This is pretty much where I am as well. I know my wife relies on me to vent about her day and I try to be as supportive as possible. However, there gets the point where the negativity is just too much, all I hear about are the "bad" things and never about all the good things we have going on. Honestly, it just completely drains me to the point where I need to tune out or even just avoid contact.


----------



## unbelievable (Aug 20, 2010)

From a male perspective, I believe the key is for the man to develop a thick skin, to learn how to quickly apologize and master the appearance of empathy even if he doesn't understand what the hell is going on. Grasshopper needs to learn to be close to the drama without being part of the drama. He needs to realize that what highly emotional women say frequently has nothing to do with what's really bothering them and while, because he happens to be handy, the outbursts may be directed his way, her frustration might have nothing at all to do with him. He should focus on the two goals of every male...Peace and Piece. Any response from him that is unlikely to advance either goal should be abandoned. Men are not naturally equipped to deal with highly emotional women. It's like wearing a blindfold and navigating a mine field on a pogo stick. 

You know he was raised by a violent dad and a manipulative, highly emotional mom and a manipulative drama queen for a sister. The only way he could have survived in that environment was to learn to block out B.S. and retreat into some mental safe place as best he could. He could never have been "supportive" enough or "obedient" enough to have ever pleased any of those folks. It's very understandable that once he gets near his overload stage, he tunes out. It's how he had to live to remain sane. He's just a husband, a man. He's not a mental health expert. He can't fix panic attacks, anxiety, depression, alcoholism, PTSD, or any other mental or emotional trauma anyone else has, regardless of how pure his intentions might be. If he could, he'd be filthy rich and incredibly famous. What you perceive as anger from him might be frustration. He would probably love to solve whatever emotional turmoil is going on but he can't. He would probably love to have a peaceful, loving, harmonious relationship but he can't give you peace any more than he could fix his dad, his mom, his sister, or any other human. There are trained professionals who get paid very well to help people deal with their emotional, behavioral, or mental health issues. Even they don't even try to fix their own partners. 

I believe most men exert effort on things they can fix and they ignore as best they can things that are beyond their control. I can't solve my wife's depression or bipolar disorder any more than I can stop the rain. Doesn't make me indifferent or unloving, it just means I'm human. 

I believe fairy tales and sappy movies have done a great disservice. People don't find a perfect partner and live happily ever after. 
Happy people are happy whether they are alone or with another.

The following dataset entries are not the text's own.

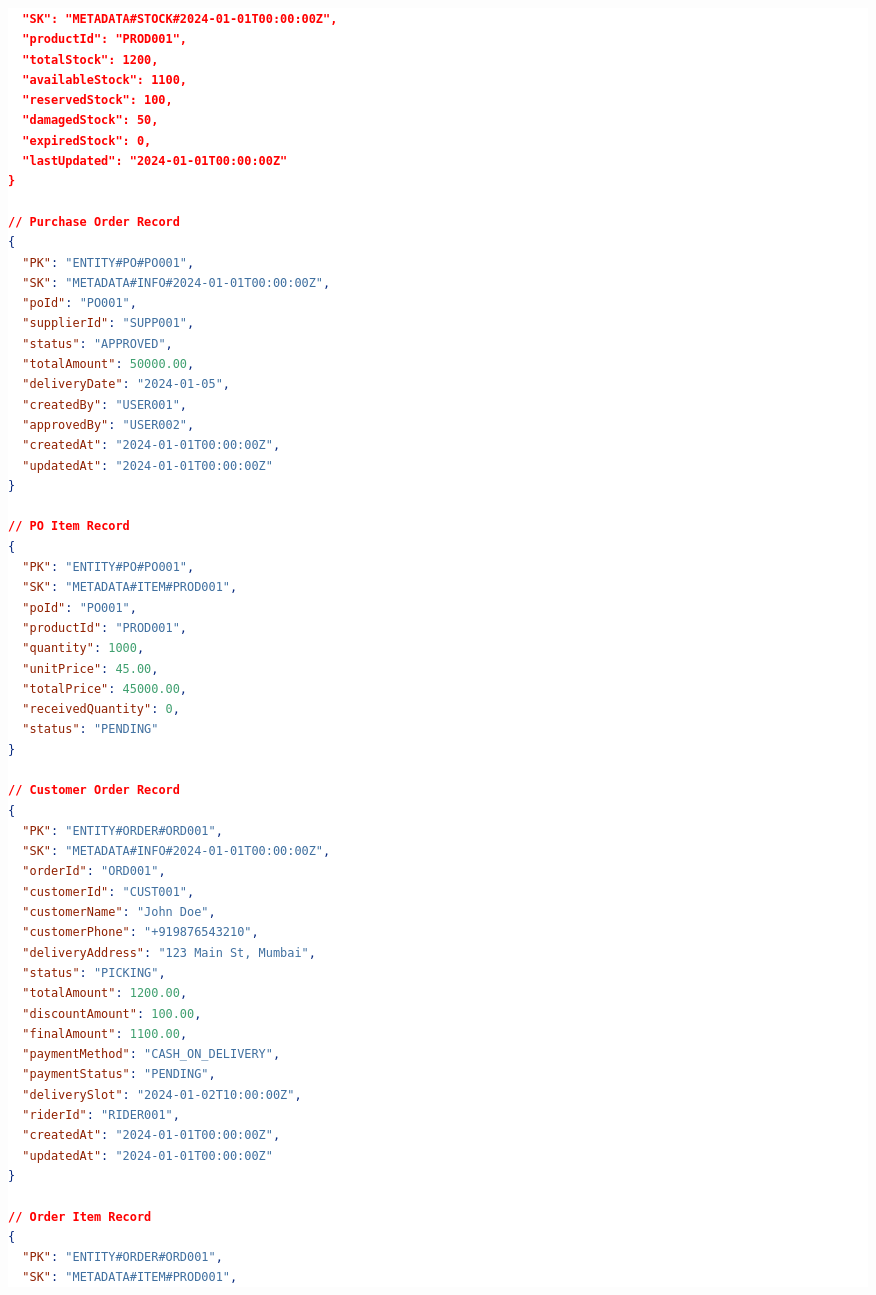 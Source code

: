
 ```json
  "SK": "METADATA#STOCK#2024-01-01T00:00:00Z",
  "productId": "PROD001",
  "totalStock": 1200,
  "availableStock": 1100,
  "reservedStock": 100,
  "damagedStock": 50,
  "expiredStock": 0,
  "lastUpdated": "2024-01-01T00:00:00Z"
}

// Purchase Order Record
{
  "PK": "ENTITY#PO#PO001",
  "SK": "METADATA#INFO#2024-01-01T00:00:00Z",
  "poId": "PO001",
  "supplierId": "SUPP001",
  "status": "APPROVED",
  "totalAmount": 50000.00,
  "deliveryDate": "2024-01-05",
  "createdBy": "USER001",
  "approvedBy": "USER002",
  "createdAt": "2024-01-01T00:00:00Z",
  "updatedAt": "2024-01-01T00:00:00Z"
}

// PO Item Record
{
  "PK": "ENTITY#PO#PO001",
  "SK": "METADATA#ITEM#PROD001",
  "poId": "PO001",
  "productId": "PROD001",
  "quantity": 1000,
  "unitPrice": 45.00,
  "totalPrice": 45000.00,
  "receivedQuantity": 0,
  "status": "PENDING"
}

// Customer Order Record
{
  "PK": "ENTITY#ORDER#ORD001",
  "SK": "METADATA#INFO#2024-01-01T00:00:00Z",
  "orderId": "ORD001",
  "customerId": "CUST001",
  "customerName": "John Doe",
  "customerPhone": "+919876543210",
  "deliveryAddress": "123 Main St, Mumbai",
  "status": "PICKING",
  "totalAmount": 1200.00,
  "discountAmount": 100.00,
  "finalAmount": 1100.00,
  "paymentMethod": "CASH_ON_DELIVERY",
  "paymentStatus": "PENDING",
  "deliverySlot": "2024-01-02T10:00:00Z",
  "riderId": "RIDER001",
  "createdAt": "2024-01-01T00:00:00Z",
  "updatedAt": "2024-01-01T00:00:00Z"
}

// Order Item Record
{
  "PK": "ENTITY#ORDER#ORD001",
  "SK": "METADATA#ITEM#PROD001",
```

Unhappy people are unhappy regardless of who else is around. We are each responsible for our own mental and emotional well-being.


----------



## NextTimeAround (Dec 15, 2011)

Tall said:


> I'm writing as a man, on the other end of that stick. I completely fail to relate to my girlfriends emotions, on the level that she needs me to. What @Shoto1984 wrote correlates with my own experience: There has been such a large amount of negativity and and complaining, that it's becoming increasingly difficult to separate out the important stuff from the habitual everyday whining.
> 
> If she has a problem, I can help her fix it. If she needs a hug and a shoulder to cry on, I can do that. But if you keep repeating small concerns, I am going to tune them out. It's just so different from my own way of operating - if I feel down or have something negative going on, I might say once "dear, some ****ty stuff happened at work today so I'll need a few hours to settle down. Sorry" and that is that.
> 
> And each time I feel that I come up short and fails to meet her expectations, I get a little more annoyed. At her, at myself. And if I ask her straight out "I realize I'm bad at this. How do you want me to react, what do you want me to say or do?" she is not able to answer that.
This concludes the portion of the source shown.